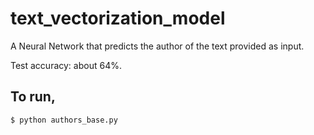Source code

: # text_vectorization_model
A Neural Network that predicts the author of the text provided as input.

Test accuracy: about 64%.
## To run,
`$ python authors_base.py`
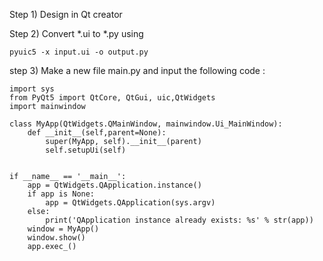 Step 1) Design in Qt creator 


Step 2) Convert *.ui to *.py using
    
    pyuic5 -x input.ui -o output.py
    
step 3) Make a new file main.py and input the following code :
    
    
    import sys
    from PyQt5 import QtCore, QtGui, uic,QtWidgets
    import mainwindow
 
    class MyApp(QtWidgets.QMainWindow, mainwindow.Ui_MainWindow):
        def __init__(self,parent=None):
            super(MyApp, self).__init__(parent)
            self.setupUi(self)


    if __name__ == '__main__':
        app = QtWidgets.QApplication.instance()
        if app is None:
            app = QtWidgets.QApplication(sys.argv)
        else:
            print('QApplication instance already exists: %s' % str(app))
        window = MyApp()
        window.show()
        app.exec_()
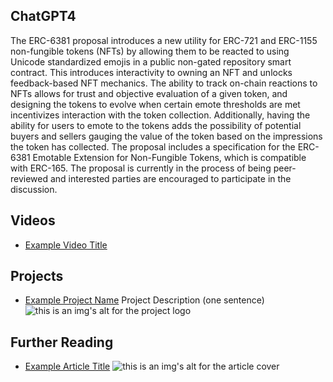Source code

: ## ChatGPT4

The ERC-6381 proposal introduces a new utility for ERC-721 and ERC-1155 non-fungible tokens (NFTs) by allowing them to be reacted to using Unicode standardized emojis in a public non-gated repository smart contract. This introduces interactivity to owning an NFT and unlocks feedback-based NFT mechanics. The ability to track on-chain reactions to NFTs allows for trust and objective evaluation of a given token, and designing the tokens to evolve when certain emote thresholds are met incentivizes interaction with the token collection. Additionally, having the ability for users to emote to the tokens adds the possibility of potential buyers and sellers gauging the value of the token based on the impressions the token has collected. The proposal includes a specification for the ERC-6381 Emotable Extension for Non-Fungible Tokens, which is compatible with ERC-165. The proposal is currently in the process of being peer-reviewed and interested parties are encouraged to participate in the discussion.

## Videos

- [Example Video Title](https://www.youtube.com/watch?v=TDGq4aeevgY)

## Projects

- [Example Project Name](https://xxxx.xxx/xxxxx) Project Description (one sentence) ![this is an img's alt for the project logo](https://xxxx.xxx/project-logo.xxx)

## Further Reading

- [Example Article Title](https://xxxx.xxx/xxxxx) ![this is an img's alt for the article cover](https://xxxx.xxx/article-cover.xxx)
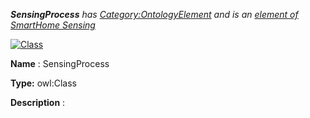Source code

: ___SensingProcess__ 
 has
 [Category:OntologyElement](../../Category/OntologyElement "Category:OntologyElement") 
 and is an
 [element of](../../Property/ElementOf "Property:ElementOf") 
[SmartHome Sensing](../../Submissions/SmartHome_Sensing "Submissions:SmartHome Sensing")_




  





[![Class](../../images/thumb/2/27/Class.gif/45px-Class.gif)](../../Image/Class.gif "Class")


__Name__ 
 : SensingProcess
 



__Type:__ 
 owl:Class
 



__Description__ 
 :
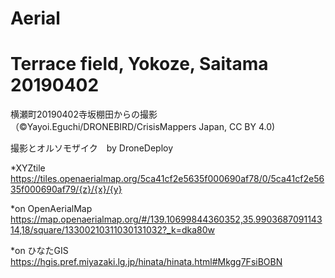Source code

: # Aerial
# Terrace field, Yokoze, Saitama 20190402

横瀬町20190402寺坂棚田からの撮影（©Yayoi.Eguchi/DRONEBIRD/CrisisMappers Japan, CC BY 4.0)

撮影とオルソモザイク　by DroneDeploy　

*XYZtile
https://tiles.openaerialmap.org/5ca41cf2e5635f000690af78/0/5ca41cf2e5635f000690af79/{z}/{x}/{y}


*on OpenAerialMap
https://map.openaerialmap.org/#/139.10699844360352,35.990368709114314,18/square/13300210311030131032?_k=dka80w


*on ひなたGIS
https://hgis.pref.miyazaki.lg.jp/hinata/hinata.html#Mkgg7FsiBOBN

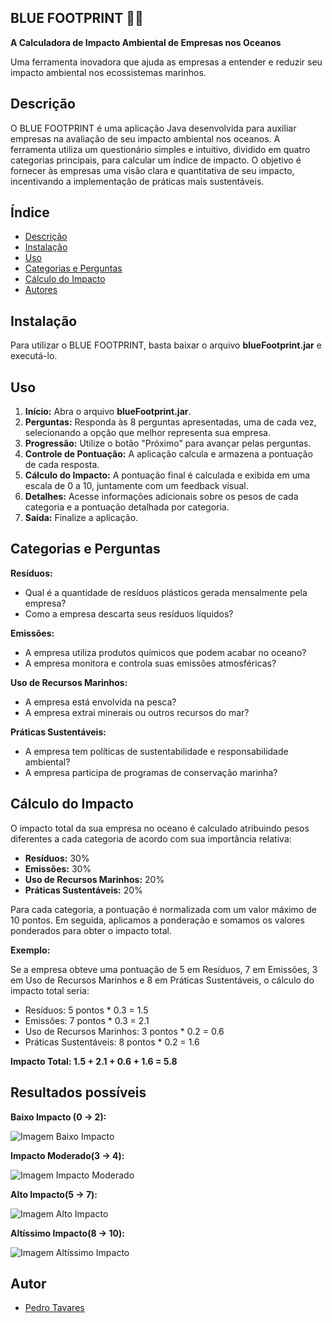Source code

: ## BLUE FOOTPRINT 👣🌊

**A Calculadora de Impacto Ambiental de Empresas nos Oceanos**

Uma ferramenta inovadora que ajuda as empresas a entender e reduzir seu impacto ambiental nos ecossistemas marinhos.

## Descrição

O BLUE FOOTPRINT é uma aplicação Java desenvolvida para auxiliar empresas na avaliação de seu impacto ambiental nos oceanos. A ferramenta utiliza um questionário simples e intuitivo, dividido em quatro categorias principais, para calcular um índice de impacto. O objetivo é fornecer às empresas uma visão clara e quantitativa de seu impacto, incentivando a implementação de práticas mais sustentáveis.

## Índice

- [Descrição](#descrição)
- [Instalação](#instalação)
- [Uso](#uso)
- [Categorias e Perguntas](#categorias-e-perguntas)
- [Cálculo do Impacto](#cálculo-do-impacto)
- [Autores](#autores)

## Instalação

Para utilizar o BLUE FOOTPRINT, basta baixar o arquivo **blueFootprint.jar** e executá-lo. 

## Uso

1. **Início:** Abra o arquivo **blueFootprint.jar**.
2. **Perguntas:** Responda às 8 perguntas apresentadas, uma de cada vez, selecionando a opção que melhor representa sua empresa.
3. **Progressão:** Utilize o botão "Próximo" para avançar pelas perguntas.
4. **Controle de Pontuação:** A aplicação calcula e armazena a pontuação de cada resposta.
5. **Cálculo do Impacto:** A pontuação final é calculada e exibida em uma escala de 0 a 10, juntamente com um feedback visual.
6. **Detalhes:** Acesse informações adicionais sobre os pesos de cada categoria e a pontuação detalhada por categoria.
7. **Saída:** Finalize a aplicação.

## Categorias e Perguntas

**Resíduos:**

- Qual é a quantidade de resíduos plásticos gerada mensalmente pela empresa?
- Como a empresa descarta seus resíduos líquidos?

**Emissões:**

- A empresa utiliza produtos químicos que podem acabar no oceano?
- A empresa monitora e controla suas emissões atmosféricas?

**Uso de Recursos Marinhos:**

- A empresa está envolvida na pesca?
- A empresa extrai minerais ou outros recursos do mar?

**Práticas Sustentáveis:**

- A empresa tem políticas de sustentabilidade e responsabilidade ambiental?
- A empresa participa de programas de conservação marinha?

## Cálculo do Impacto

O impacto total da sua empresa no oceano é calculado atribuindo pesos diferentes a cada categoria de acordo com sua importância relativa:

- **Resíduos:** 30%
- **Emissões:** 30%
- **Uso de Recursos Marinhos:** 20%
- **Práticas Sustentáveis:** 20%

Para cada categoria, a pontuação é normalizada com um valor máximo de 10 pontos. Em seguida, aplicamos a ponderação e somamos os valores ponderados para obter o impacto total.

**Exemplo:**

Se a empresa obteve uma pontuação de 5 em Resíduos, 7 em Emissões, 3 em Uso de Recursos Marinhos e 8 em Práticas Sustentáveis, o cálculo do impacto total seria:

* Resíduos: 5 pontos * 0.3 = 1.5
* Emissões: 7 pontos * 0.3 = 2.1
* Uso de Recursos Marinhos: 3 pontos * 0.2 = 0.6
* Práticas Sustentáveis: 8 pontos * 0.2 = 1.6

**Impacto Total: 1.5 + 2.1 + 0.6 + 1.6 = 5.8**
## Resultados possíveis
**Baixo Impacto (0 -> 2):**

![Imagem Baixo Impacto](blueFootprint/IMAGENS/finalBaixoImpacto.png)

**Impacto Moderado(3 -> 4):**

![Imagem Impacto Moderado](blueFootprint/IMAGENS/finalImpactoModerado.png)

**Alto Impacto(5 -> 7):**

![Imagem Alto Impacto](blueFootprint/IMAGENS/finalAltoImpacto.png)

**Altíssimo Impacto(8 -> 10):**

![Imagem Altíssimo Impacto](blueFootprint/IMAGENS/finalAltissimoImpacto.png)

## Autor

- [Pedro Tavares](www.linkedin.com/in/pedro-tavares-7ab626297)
◆ ◆ ◆ ◆ ◆
_Your assignment_.
Locate the line that contains "- A empresa está envolvida na pesca?", then please quote it and every line after it to the end of the entries above, exactly and with nothing else.

_Answer section_.
- A empresa está envolvida na pesca?
- A empresa extrai minerais ou outros recursos do mar?

**Práticas Sustentáveis:**

- A empresa tem políticas de sustentabilidade e responsabilidade ambiental?
- A empresa participa de programas de conservação marinha?

## Cálculo do Impacto

O impacto total da sua empresa no oceano é calculado atribuindo pesos diferentes a cada categoria de acordo com sua importância relativa:

- **Resíduos:** 30%
- **Emissões:** 30%
- **Uso de Recursos Marinhos:** 20%
- **Práticas Sustentáveis:** 20%

Para cada categoria, a pontuação é normalizada com um valor máximo de 10 pontos. Em seguida, aplicamos a ponderação e somamos os valores ponderados para obter o impacto total.

**Exemplo:**

Se a empresa obteve uma pontuação de 5 em Resíduos, 7 em Emissões, 3 em Uso de Recursos Marinhos e 8 em Práticas Sustentáveis, o cálculo do impacto total seria:

* Resíduos: 5 pontos * 0.3 = 1.5
* Emissões: 7 pontos * 0.3 = 2.1
* Uso de Recursos Marinhos: 3 pontos * 0.2 = 0.6
* Práticas Sustentáveis: 8 pontos * 0.2 = 1.6

**Impacto Total: 1.5 + 2.1 + 0.6 + 1.6 = 5.8**
## Resultados possíveis
**Baixo Impacto (0 -> 2):**

![Imagem Baixo Impacto](blueFootprint/IMAGENS/finalBaixoImpacto.png)

**Impacto Moderado(3 -> 4):**

![Imagem Impacto Moderado](blueFootprint/IMAGENS/finalImpactoModerado.png)

**Alto Impacto(5 -> 7):**

![Imagem Alto Impacto](blueFootprint/IMAGENS/finalAltoImpacto.png)

**Altíssimo Impacto(8 -> 10):**

![Imagem Altíssimo Impacto](blueFootprint/IMAGENS/finalAltissimoImpacto.png)

## Autor

- [Pedro Tavares](www.linkedin.com/in/pedro-tavares-7ab626297)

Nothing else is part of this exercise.